*** Opening RECORDS SHOWN ***

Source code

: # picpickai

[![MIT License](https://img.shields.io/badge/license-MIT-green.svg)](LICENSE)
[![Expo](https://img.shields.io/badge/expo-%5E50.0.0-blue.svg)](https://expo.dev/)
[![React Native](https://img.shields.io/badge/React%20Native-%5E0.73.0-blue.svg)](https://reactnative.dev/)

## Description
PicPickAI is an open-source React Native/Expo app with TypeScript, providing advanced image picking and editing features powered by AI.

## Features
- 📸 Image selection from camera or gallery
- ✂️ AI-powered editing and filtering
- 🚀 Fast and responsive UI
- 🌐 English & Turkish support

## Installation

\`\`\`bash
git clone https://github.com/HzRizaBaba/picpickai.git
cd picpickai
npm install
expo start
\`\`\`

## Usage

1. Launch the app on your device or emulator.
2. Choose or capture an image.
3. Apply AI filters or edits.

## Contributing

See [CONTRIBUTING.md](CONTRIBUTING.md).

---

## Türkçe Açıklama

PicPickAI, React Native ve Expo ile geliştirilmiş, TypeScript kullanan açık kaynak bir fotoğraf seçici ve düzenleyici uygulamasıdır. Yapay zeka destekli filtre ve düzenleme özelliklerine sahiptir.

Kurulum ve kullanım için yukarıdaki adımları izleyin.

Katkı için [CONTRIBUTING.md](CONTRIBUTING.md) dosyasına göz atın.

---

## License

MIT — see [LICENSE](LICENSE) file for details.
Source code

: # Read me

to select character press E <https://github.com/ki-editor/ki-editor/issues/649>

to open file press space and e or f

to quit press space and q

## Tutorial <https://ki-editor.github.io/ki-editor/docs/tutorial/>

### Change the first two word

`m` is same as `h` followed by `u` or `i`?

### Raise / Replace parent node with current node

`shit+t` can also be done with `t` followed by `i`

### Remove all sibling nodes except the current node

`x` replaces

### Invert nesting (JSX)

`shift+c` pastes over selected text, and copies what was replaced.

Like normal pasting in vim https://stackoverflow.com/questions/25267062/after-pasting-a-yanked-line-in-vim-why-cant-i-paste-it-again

*** Closing RECORDS SHOWN ***

- TASK GOAL
Repeat word for word the lines above that run from the line containing "- 📸 Image selection from camera or gallery" through the line containing "## Türkçe Açıklama", both ends included, and nothing else.

- ANSWER TO THIS EXERCISE
- 📸 Image selection from camera or gallery
- ✂️ AI-powered editing and filtering
- 🚀 Fast and responsive UI
- 🌐 English & Turkish support

## Installation

\`\`\`bash
git clone https://github.com/HzRizaBaba/picpickai.git
cd picpickai
npm install
expo start
\`\`\`

## Usage

1. Launch the app on your device or emulator.
2. Choose or capture an image.
3. Apply AI filters or edits.

## Contributing

See [CONTRIBUTING.md](CONTRIBUTING.md).

---

## Türkçe Açıklama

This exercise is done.